_Work request_.
Your job is to return every line in the data holding the string "users".

_Material provided_.

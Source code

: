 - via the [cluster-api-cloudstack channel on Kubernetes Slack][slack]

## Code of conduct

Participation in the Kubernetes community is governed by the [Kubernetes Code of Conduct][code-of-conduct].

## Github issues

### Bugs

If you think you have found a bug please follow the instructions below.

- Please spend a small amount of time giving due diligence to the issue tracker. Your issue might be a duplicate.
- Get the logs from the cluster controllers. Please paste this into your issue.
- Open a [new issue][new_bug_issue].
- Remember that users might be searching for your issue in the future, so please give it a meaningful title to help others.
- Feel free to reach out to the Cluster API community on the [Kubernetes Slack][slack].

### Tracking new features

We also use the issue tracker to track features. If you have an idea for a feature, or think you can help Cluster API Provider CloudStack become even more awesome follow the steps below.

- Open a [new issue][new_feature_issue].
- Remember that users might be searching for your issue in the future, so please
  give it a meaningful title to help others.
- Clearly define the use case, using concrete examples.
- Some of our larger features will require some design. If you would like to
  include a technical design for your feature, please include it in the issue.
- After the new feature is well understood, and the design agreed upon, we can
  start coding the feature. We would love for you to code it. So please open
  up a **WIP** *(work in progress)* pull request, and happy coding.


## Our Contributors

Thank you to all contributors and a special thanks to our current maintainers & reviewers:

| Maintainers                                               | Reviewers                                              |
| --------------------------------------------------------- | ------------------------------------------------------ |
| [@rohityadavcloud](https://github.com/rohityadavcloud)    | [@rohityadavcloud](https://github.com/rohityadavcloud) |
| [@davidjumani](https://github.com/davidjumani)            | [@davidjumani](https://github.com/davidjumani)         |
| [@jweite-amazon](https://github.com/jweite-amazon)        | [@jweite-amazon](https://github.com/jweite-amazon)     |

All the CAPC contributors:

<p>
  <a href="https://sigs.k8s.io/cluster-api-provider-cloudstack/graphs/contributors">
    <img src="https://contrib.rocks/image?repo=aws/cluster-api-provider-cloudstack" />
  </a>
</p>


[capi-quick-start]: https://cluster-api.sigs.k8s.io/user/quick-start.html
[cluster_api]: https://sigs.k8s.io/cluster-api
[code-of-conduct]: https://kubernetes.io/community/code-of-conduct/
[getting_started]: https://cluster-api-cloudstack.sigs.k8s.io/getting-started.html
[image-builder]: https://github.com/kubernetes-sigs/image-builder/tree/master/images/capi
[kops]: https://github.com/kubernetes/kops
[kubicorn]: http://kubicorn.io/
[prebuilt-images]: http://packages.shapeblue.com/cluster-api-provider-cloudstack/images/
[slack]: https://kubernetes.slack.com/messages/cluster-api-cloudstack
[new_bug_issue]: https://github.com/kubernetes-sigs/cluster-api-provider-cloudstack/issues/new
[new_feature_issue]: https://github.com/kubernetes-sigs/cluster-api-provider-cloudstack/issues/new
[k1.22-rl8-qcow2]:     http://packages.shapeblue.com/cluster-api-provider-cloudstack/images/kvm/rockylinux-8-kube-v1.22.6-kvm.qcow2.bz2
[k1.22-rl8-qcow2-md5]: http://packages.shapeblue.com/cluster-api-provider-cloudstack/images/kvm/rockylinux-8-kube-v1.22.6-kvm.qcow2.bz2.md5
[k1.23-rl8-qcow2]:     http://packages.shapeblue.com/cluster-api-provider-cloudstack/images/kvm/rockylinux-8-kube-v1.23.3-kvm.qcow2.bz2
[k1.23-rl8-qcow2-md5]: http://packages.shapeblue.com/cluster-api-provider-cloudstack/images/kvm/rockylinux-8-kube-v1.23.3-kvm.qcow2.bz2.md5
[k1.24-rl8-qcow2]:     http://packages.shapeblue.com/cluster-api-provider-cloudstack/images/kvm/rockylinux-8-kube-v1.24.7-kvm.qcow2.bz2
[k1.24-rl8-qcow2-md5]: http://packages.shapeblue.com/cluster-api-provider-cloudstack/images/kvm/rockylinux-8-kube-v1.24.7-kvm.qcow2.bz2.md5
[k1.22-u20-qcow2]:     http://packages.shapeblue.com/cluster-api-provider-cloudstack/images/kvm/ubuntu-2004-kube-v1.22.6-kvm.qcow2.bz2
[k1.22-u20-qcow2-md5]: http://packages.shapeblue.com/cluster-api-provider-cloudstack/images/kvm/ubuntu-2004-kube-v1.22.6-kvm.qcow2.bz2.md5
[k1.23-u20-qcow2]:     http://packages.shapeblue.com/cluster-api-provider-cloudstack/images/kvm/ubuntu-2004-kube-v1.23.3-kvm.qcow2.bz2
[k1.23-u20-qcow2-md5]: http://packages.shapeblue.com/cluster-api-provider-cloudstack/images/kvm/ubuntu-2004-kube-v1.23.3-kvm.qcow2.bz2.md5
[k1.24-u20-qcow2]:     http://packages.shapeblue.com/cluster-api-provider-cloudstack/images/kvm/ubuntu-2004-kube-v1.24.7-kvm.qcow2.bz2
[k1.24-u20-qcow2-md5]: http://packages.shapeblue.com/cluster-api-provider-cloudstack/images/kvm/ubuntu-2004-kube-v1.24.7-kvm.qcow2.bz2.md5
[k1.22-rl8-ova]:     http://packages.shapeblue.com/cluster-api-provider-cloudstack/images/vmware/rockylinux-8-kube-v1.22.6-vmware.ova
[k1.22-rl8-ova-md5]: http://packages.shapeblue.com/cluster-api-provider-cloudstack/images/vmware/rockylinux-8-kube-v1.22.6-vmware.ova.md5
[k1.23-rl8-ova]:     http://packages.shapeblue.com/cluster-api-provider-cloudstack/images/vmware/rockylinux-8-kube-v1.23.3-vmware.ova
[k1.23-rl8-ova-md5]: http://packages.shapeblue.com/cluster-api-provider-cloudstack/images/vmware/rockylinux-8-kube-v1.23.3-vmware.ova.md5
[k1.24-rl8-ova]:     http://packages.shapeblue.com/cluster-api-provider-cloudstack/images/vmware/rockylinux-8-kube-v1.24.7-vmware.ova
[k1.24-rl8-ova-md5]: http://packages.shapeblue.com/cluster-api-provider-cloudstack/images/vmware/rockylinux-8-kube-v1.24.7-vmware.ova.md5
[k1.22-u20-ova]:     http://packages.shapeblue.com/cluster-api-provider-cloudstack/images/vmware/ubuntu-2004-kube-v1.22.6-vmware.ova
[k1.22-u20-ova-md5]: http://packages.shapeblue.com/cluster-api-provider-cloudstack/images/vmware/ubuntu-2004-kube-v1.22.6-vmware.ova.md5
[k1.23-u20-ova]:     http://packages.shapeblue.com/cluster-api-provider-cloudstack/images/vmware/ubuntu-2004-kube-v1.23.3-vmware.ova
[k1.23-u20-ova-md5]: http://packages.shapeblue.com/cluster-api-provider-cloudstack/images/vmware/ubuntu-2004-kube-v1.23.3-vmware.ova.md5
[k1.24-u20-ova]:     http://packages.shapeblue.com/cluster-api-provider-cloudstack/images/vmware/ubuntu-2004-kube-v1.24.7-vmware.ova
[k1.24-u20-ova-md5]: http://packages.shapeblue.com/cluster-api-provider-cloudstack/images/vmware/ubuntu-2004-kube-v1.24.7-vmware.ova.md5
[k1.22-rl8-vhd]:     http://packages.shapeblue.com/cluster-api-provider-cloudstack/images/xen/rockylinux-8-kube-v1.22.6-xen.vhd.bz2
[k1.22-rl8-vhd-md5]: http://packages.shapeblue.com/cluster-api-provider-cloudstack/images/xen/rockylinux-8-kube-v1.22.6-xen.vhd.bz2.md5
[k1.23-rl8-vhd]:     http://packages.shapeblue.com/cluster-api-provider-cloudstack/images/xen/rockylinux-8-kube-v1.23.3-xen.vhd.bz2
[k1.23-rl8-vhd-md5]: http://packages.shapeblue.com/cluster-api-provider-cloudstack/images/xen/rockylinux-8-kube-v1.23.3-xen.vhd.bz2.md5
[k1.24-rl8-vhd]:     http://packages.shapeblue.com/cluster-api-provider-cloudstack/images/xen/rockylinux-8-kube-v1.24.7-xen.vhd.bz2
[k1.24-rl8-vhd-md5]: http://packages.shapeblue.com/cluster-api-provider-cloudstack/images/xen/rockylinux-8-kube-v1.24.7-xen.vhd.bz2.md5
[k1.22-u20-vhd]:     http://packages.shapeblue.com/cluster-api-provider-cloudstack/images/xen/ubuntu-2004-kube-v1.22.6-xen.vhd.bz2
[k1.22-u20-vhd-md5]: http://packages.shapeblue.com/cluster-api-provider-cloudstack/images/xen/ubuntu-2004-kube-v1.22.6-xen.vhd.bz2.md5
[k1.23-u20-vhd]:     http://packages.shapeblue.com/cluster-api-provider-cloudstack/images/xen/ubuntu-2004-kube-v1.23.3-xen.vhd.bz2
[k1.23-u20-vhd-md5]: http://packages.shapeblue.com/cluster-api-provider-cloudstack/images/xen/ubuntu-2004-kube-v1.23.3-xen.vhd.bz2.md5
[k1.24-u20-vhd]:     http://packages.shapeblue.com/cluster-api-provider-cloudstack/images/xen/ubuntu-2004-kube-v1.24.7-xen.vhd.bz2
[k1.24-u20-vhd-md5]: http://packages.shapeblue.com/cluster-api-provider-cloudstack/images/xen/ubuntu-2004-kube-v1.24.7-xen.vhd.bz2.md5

_Answer_.
- Remember that users might be searching for your issue in the future, so please give it a meaningful title to help others.
- Remember that users might be searching for your issue in the future, so please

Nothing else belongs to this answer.